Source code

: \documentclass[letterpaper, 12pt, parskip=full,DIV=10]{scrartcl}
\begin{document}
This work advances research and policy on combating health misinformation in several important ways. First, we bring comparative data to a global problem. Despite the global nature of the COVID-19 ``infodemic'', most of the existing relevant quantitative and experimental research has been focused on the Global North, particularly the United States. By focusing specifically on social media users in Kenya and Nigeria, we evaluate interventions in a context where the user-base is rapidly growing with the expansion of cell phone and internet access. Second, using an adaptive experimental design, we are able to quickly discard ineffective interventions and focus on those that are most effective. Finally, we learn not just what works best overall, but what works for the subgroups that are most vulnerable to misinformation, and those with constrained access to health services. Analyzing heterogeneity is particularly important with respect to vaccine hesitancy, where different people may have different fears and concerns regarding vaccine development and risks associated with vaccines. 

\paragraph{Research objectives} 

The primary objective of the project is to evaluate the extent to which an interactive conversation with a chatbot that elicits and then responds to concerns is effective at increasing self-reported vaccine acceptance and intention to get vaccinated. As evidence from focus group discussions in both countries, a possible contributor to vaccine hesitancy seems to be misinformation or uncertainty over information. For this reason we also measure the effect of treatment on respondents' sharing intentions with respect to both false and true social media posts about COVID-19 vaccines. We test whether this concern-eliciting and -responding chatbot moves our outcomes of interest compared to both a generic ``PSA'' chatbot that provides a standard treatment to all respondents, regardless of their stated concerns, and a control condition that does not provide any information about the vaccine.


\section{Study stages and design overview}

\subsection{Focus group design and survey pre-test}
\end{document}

....................

Give the data again in full, keeping every line as it was.

**Answer section:**
Source code

: \documentclass[letterpaper, 12pt, parskip=full,DIV=10]{scrartcl}
\begin{document}
This work advances research and policy on combating health misinformation in several important ways. First, we bring comparative data to a global problem. Despite the global nature of the COVID-19 ``infodemic'', most of the existing relevant quantitative and experimental research has been focused on the Global North, particularly the United States. By focusing specifically on social media users in Kenya and Nigeria, we evaluate interventions in a context where the user-base is rapidly growing with the expansion of cell phone and internet access. Second, using an adaptive experimental design, we are able to quickly discard ineffective interventions and focus on those that are most effective. Finally, we learn not just what works best overall, but what works for the subgroups that are most vulnerable to misinformation, and those with constrained access to health services. Analyzing heterogeneity is particularly important with respect to vaccine hesitancy, where different people may have different fears and concerns regarding vaccine development and risks associated with vaccines. 

\paragraph{Research objectives} 

The primary objective of the project is to evaluate the extent to which an interactive conversation with a chatbot that elicits and then responds to concerns is effective at increasing self-reported vaccine acceptance and intention to get vaccinated. As evidence from focus group discussions in both countries, a possible contributor to vaccine hesitancy seems to be misinformation or uncertainty over information. For this reason we also measure the effect of treatment on respondents' sharing intentions with respect to both false and true social media posts about COVID-19 vaccines. We test whether this concern-eliciting and -responding chatbot moves our outcomes of interest compared to both a generic ``PSA'' chatbot that provides a standard treatment to all respondents, regardless of their stated concerns, and a control condition that does not provide any information about the vaccine.


\section{Study stages and design overview}

\subsection{Focus group design and survey pre-test}
\end{document}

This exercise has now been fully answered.